Bild: In Den Haag auf der Anklagebank: Callixte Mbarushimana.
Der Zeuge C. hat offenbar ein sehr lückenhaftes Gedächtnis. Wann ist er
nach Lübeck gezogen? Er kann sich nicht erinnern. Hatte er in seiner Wohung
Telefon? Er kann sich nicht erinnern. Woher kennt er Ignace Murwanashyaka,
den wegen Kriegsverbrechen angeklagten Präsidenten der im Kongo kämpfenden
ruandischen Miliz FDLR (Demokratische Kräfte zur Befreiung Ruandas)? Von
einer Demonstration, aber wann das war, daran kann er sich nicht erinnern.
Hat er mit Murwanashyaka mehr als einmal telefoniert? Er kann sich nicht
erinnern, aber sie hätten über Ruanda und über Frauen gesprochen. Wie oft
hatte er überhaupt mit Murwanashyaka und seinem ebenfalls angeklagten
Stellvertreter Straton Musoni zu tun? Er kann sich nicht erinnern.
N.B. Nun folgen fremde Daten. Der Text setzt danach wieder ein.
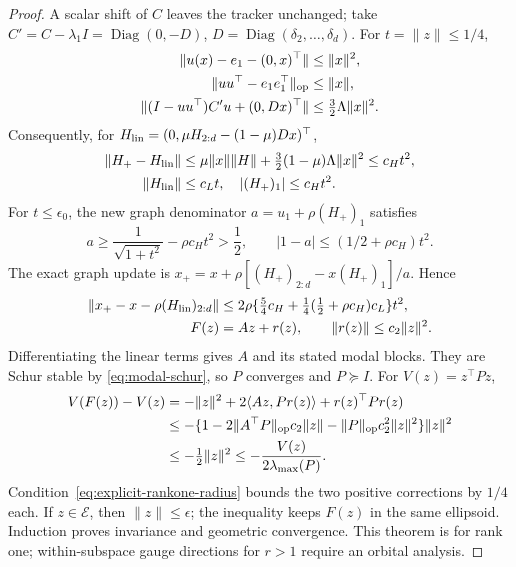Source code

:\begin{proof}
A scalar shift of $C$ leaves the tracker unchanged; take
$C'=C-\lambda_1I=\operatorname{Diag}(0,-D)$,
$D=\operatorname{Diag}(\delta_2,\ldots,\delta_d)$.
For $t=\|z\|\le1/4$,
\begin{align}
 \|u(x)-e_1-(0,x)^\top\|&\le\|x\|^2,\\
 \|uu^\top-e_1e_1^\top\|_{\rm op}&\le\|x\|,\\
 \|(I-uu^\top)C'u+(0,Dx)^\top\|
 &\le\tfrac32\Lambda\|x\|^2.
\end{align}
Consequently, for $H_{\rm lin}=(0,\mu H_{2:d}-(1-\mu)Dx)^\top$,
\begin{align}
 \|H_+-H_{\rm lin}\|
 &\le\mu\|x\|\|H\|+\tfrac32(1-\mu)\Lambda\|x\|^2
 \le c_Ht^2,\\
 \|H_{\rm lin}\|&\le c_Lt,\quad |(H_+)_1|\le c_Ht^2.
\end{align}
For $t\le\epsilon_0$, the new graph denominator
$a=u_1+\rho(H_+)_1$ satisfies
\begin{equation}
 a\ge\frac1{\sqrt{1+t^2}}-\rho c_Ht^2>\frac12,\qquad
 |1-a|\le(1/2+\rho c_H)t^2.
\end{equation}
The exact graph update is
$x_+=x+\rho[(H_+)_{2:d}-x(H_+)_1]/a$. Hence
\begin{align}
 \|x_+-x-\rho(H_{\rm lin})_{2:d}\|
 &\le2\rho\{\tfrac54c_H+
                \tfrac14(\tfrac12+\rho c_H)c_L\}t^2,\\
 F(z)&=Az+r(z),\qquad\|r(z)\|\le c_2\|z\|^2.
\end{align}
Differentiating the linear terms gives $A$ and its stated modal blocks.
They are Schur stable by \eqref{eq:modal-schur}, so $P$ converges and
$P\succeq I$. For $V(z)=z^\top Pz$,
\begin{align}
 V(F(z))-V(z)
 &=-\|z\|^2+2\langle Az,Pr(z)\rangle+r(z)^\top Pr(z)\\
 &\le-\{1-2\|A^\top P\|_{\rm op}c_2\|z\|
                -\|P\|_{\rm op}c_2^2\|z\|^2\}\|z\|^2\\
 &\le-\tfrac12\|z\|^2
 \le-\frac{V(z)}{2\lambda_{\max}(P)}.
\end{align}
Condition~\eqref{eq:explicit-rankone-radius} bounds the two positive
corrections by $1/4$ each. If $z\in\mathcal E$, then $\|z\|\le\epsilon$;
the inequality keeps $F(z)$ in the same ellipsoid. Induction proves
invariance and geometric convergence. This theorem is for rank one;
within-subspace gauge directions for $r>1$ require an orbital analysis.
\end{proof}
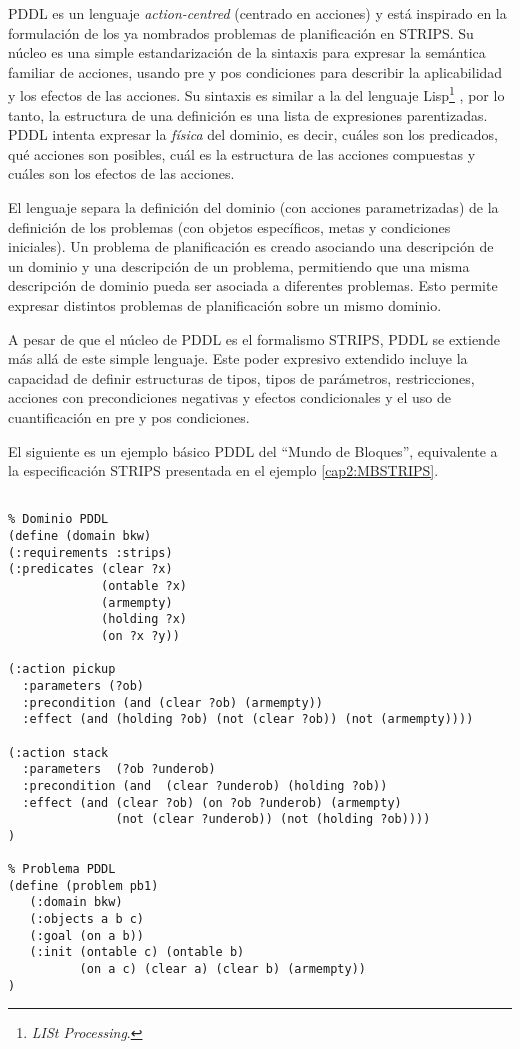 PDDL es un lenguaje \emph{action-centred} (centrado en acciones) y est\'a inspirado 
en la formulaci\'on de los ya nombrados problemas de planificaci\'on en STRIPS. 
Su n\'ucleo es una simple estandarizaci\'on de la sintaxis para expresar la 
sem\'antica familiar de acciones, usando pre y pos condiciones para describir la aplicabilidad y 
los efectos de las acciones. Su sintaxis es similar a la del lenguaje
Lisp\footnote{\emph{LISt Processing}.} \cite{gbraun:lisp}, 
por lo tanto, la estructura de 
una definici\'on es una lista de expresiones parentizadas. PDDL intenta expresar 
la \emph{f\'isica} del dominio, es decir, 
cu\'ales son los predicados, qu\'e acciones son posibles, 
cu\'al es la estructura de las acciones compuestas y cu\'ales son los efectos de las acciones. 

El lenguaje separa la definici\'on del dominio (con acciones parametrizadas)
de la definici\'on de los problemas (con objetos espec\'ificos, metas 
y condiciones iniciales). Un problema de planificaci\'on 
es creado asociando una descripci\'on de un dominio y una descripci\'on de un problema, 
permitiendo que una misma descripci\'on de dominio pueda ser asociada a diferentes problemas. 
Esto permite expresar distintos problemas de planificaci\'on sobre un mismo dominio.

A pesar de que el n\'ucleo de PDDL es el formalismo STRIPS, 
PDDL se extiende m\'as all\'a de este simple lenguaje. 
Este poder expresivo extendido incluye la capacidad de 
definir estructuras de tipos, tipos de par\'ametros, 
restricciones, acciones con precondiciones negativas 
y efectos condicionales y el uso de cuantificaci\'on en pre y pos condiciones.

El siguiente es un ejemplo b\'asico PDDL del ``Mundo de Bloques'', equivalente
a la especificaci\'on STRIPS presentada en el ejemplo \ref{cap2:MBSTRIPS}.  

\begin{ejemplo} \label{pddl:examplebase}
 \begin{verbatim}

% Dominio PDDL
(define (domain bkw)
(:requirements :strips)
(:predicates (clear ?x)
             (ontable ?x)
             (armempty)
             (holding ?x)
             (on ?x ?y))

(:action pickup
  :parameters (?ob)
  :precondition (and (clear ?ob) (armempty))
  :effect (and (holding ?ob) (not (clear ?ob)) (not (armempty))))

(:action stack
  :parameters  (?ob ?underob)
  :precondition (and  (clear ?underob) (holding ?ob))
  :effect (and (clear ?ob) (on ?ob ?underob) (armempty)
               (not (clear ?underob)) (not (holding ?ob))))
)

% Problema PDDL
(define (problem pb1)
   (:domain bkw)
   (:objects a b c)
   (:goal (on a b))
   (:init (ontable c) (ontable b) 
          (on a c) (clear a) (clear b) (armempty))
)
 \end{verbatim}
\end{ejemplo}


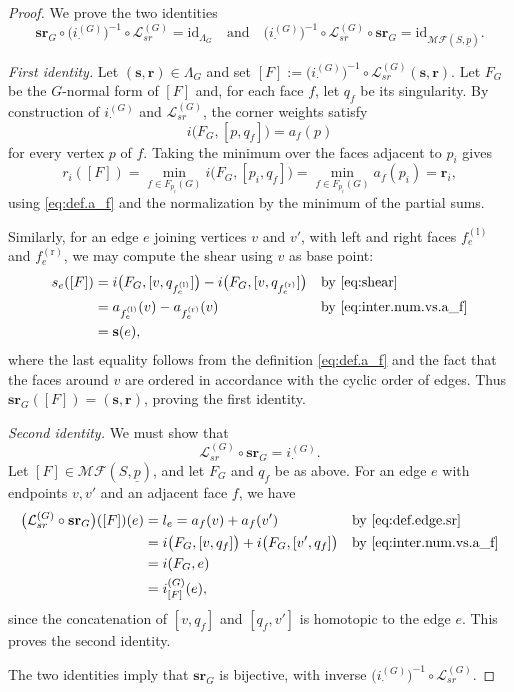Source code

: \documentclass[11pt, letterpaper]{amsart}
\theoremstyle{definition}
\theoremstyle{remark}
\newcommand{\up}{\underline{p}}
\newcommand{\cMFp}{\mathcal{MF} (S,\up)}
\numberwithin{equation}{section}
\begin{document}
\begin{proof}
We prove the two identities
\[
\mathbf{sr}_G \circ \bigl(i^{(G)}_{\cdot}\bigr)^{-1} \circ \mathcal{L}^{(G)}_{sr} = \mathrm{id}_{\Lambda_G}
\quad\text{and}\quad
\bigl(i^{(G)}_{\cdot}\bigr)^{-1} \circ \mathcal{L}^{(G)}_{sr} \circ \mathbf{sr}_G = \mathrm{id}_{\cMFp}.
\]

\emph{First identity.}
Let \((\mathbf{s},\mathbf{r})\in\Lambda_G\) and set \([F]:=\bigl(i^{(G)}_{\cdot}\bigr)^{-1}\circ\mathcal{L}^{(G)}_{sr}(\mathbf{s},\mathbf{r})\).
Let \(F_G\) be the \(G\)-normal form of \([F]\) and, for each face \(f\), let \(q_f\) be its singularity.
By construction of \(i^{(G)}_{\cdot}\) and \(\mathcal{L}^{(G)}_{sr}\), the corner weights satisfy
\begin{equation}
    \label{eq:inter.num.vs.a_f}
    i\bigl(F_G,[p,q_f]\bigr) = a_f(p)
\end{equation}
for every vertex \(p\) of \(f\).
Taking the minimum over the faces adjacent to \(p_i\) gives
\[
r_i([F])
= \min_{f\in F_{p_i}(G)} i\bigl(F_G,[p_i,q_f]\bigr)
= \min_{f\in F_{p_i}(G)} a_f(p_i)
= \mathbf{r}_i,
\]
using \eqref{eq:def.a_f} and the normalization by the minimum of the partial sums.

Similarly, for an edge \(e\) joining vertices \(v\) and \(v'\), with left and right faces \(f^{(\mathrm{l})}_e\) and \(f^{(\mathrm{r})}_e\), we may compute the shear using \(v\) as base point:
\begin{align*}
    s_e([F])
    &= i\bigl(F_G,[v,q_{f^{(\mathrm{l})}_e}]\bigr) - i\bigl(F_G,[v,q_{f^{(\mathrm{r})}_e}]\bigr)
      &&\text{by \eqref{eq:shear}} \\
    &= a_{f^{(\mathrm{l})}_e}(v) - a_{f^{(\mathrm{r})}_e}(v)
      &&\text{by \eqref{eq:inter.num.vs.a_f}} \\
    &= \mathbf{s}(e),
\end{align*}
where the last equality follows from the definition \eqref{eq:def.a_f} and the fact that the faces around \(v\) are ordered in accordance with the cyclic order of edges.
Thus \(\mathbf{sr}_G([F]) = (\mathbf{s},\mathbf{r})\), proving the first identity.

\emph{Second identity.}
We must show that
\[
\mathcal{L}^{(G)}_{sr} \circ \mathbf{sr}_G = i^{(G)}_{\cdot}.
\]
Let \([F]\in\cMFp\), and let \(F_G\) and \(q_f\) be as above.
For an edge \(e\) with endpoints \(v,v'\) and an adjacent face \(f\), we have
\begin{align*}
\bigl(\mathcal{L}^{(G)}_{sr}\circ\mathbf{sr}_G\bigr)([F])(e)
&= l_e = a_f(v) + a_f(v') &&\text{by \eqref{eq:def.edge.sr}} \\
&= i\bigl(F_G,[v,q_f]\bigr) + i\bigl(F_G,[v',q_f]\bigr)
   &&\text{by \eqref{eq:inter.num.vs.a_f}} \\
&= i(F_G,e) \\
&= i^{(G)}_{[F]}(e),
\end{align*}
since the concatenation of \([v,q_f]\) and \([q_f,v']\) is homotopic to the edge \(e\).
This proves the second identity.

The two identities imply that \(\mathbf{sr}_G\) is bijective, with inverse \(\bigl(i^{(G)}_{\cdot}\bigr)^{-1}\circ\mathcal{L}^{(G)}_{sr}\).
\end{proof}
\end{document}
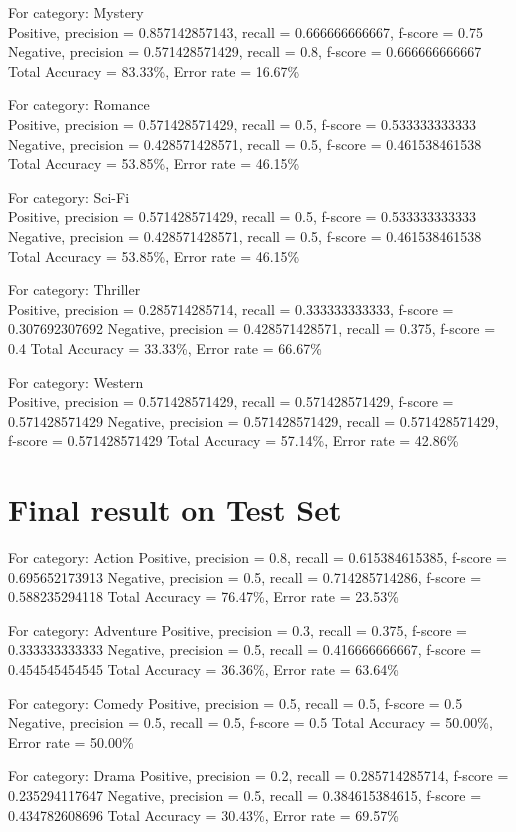\documentclass{article}
\begin{document}
For category: Mystery ~\\
Positive, precision = 0.857142857143, recall = 0.666666666667, f-score = 0.75 
Negative, precision = 0.571428571429, recall = 0.8, f-score = 0.666666666667 
Total Accuracy = 83.33\%, Error rate = 16.67\%

For category: Romance ~\\
Positive, precision = 0.571428571429, recall = 0.5, f-score = 0.533333333333 
Negative, precision = 0.428571428571, recall = 0.5, f-score = 0.461538461538 
Total Accuracy = 53.85\%, Error rate = 46.15\%

For category: Sci-Fi ~\\
Positive, precision = 0.571428571429, recall = 0.5, f-score = 0.533333333333 
Negative, precision = 0.428571428571, recall = 0.5, f-score = 0.461538461538 
Total Accuracy = 53.85\%, Error rate = 46.15\%

For category: Thriller ~\\
Positive, precision = 0.285714285714, recall = 0.333333333333, f-score = 0.307692307692 
Negative, precision = 0.428571428571, recall = 0.375, f-score = 0.4 
Total Accuracy = 33.33\%, Error rate = 66.67\%

For category: Western ~\\
Positive, precision = 0.571428571429, recall = 0.571428571429, f-score = 0.571428571429 
Negative, precision = 0.571428571429, recall = 0.571428571429, f-score = 0.571428571429 
Total Accuracy = 57.14\%, Error rate = 42.86\%

\section{Final result on Test Set}

For category: Action
Positive, precision = 0.8, recall = 0.615384615385, f-score = 0.695652173913 
Negative, precision = 0.5, recall = 0.714285714286, f-score = 0.588235294118 
Total Accuracy = 76.47\%, Error rate = 23.53\%

For category: Adventure
Positive, precision = 0.3, recall = 0.375, f-score = 0.333333333333 
Negative, precision = 0.5, recall = 0.416666666667, f-score = 0.454545454545 
Total Accuracy = 36.36\%, Error rate = 63.64\%

For category: Comedy
Positive, precision = 0.5, recall = 0.5, f-score = 0.5 
Negative, precision = 0.5, recall = 0.5, f-score = 0.5 
Total Accuracy = 50.00\%, Error rate = 50.00\%


For category: Drama
Positive, precision = 0.2, recall = 0.285714285714, f-score = 0.235294117647 
Negative, precision = 0.5, recall = 0.384615384615, f-score = 0.434782608696 
Total Accuracy = 30.43\%, Error rate = 69.57\%
\end{document}
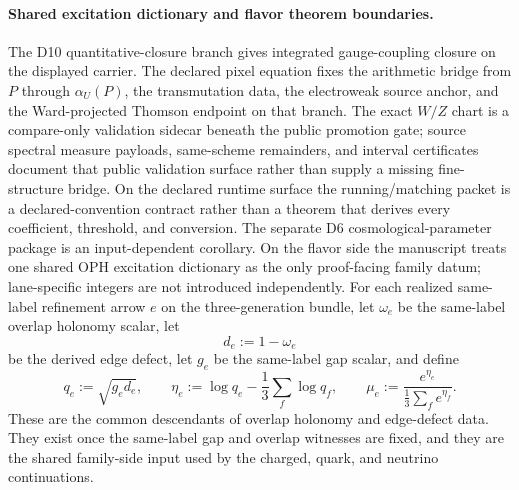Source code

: \documentclass[11pt]{article}
\begin{document}
\paragraph{Shared excitation dictionary and flavor theorem boundaries.}
The D10 quantitative-closure branch gives integrated gauge-coupling closure on the displayed carrier. The declared pixel equation fixes the arithmetic bridge from \(P\) through \(\alpha_U(P)\), the transmutation data, the electroweak source anchor, and the Ward-projected Thomson endpoint on that branch. The exact \(W/Z\) chart is a compare-only validation sidecar beneath the public promotion gate; source spectral measure payloads, same-scheme remainders, and interval certificates document that public validation surface rather than supply a missing fine-structure bridge. On the declared runtime surface the running/matching packet is a declared-convention contract rather than a theorem that derives every coefficient, threshold, and conversion. The separate D6 cosmological-parameter package is an input-dependent corollary. On the flavor side the manuscript treats one shared OPH excitation dictionary as the only proof-facing family datum; lane-specific integers are not introduced independently. For each realized same-label refinement arrow \(e\) on the three-generation bundle, let \(\omega_e\) be the same-label overlap holonomy scalar, let
\[
d_e:=1-\omega_e
\]
be the derived edge defect, let \(g_e\) be the same-label gap scalar, and define
\[
q_e:=\sqrt{g_e d_e},
\qquad
\eta_e:=\log q_e-\frac13\sum_f \log q_f,
\qquad
\mu_e:=\frac{e^{\eta_e}}{\frac13\sum_f e^{\eta_f}}.
\]
These are the common descendants of overlap holonomy and edge-defect data. They exist once the same-label gap and overlap witnesses are fixed, and they are the shared family-side input used by the charged, quark, and neutrino continuations.
\end{document}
Der 5. Strafsenat des OLG Stuttgart wirkt ob der geringen Ausbeute der
Befragung dieses Exilruanders etwas verärgert. Der Zeuge bestreitet sogar,
das polizeiliche Vernehmungsprotokoll unterzeichnet zu haben, obwohl darauf
seine Unterschrift steht und der Vorsitzende Richter Hettich sie ihm zeigt.
Er würde mal wissen wollen, wie die da draufgekommen sein, ohne dass er
unterschrieben habe, meint der Zeuge dazu. Die Angeklagten grinsen.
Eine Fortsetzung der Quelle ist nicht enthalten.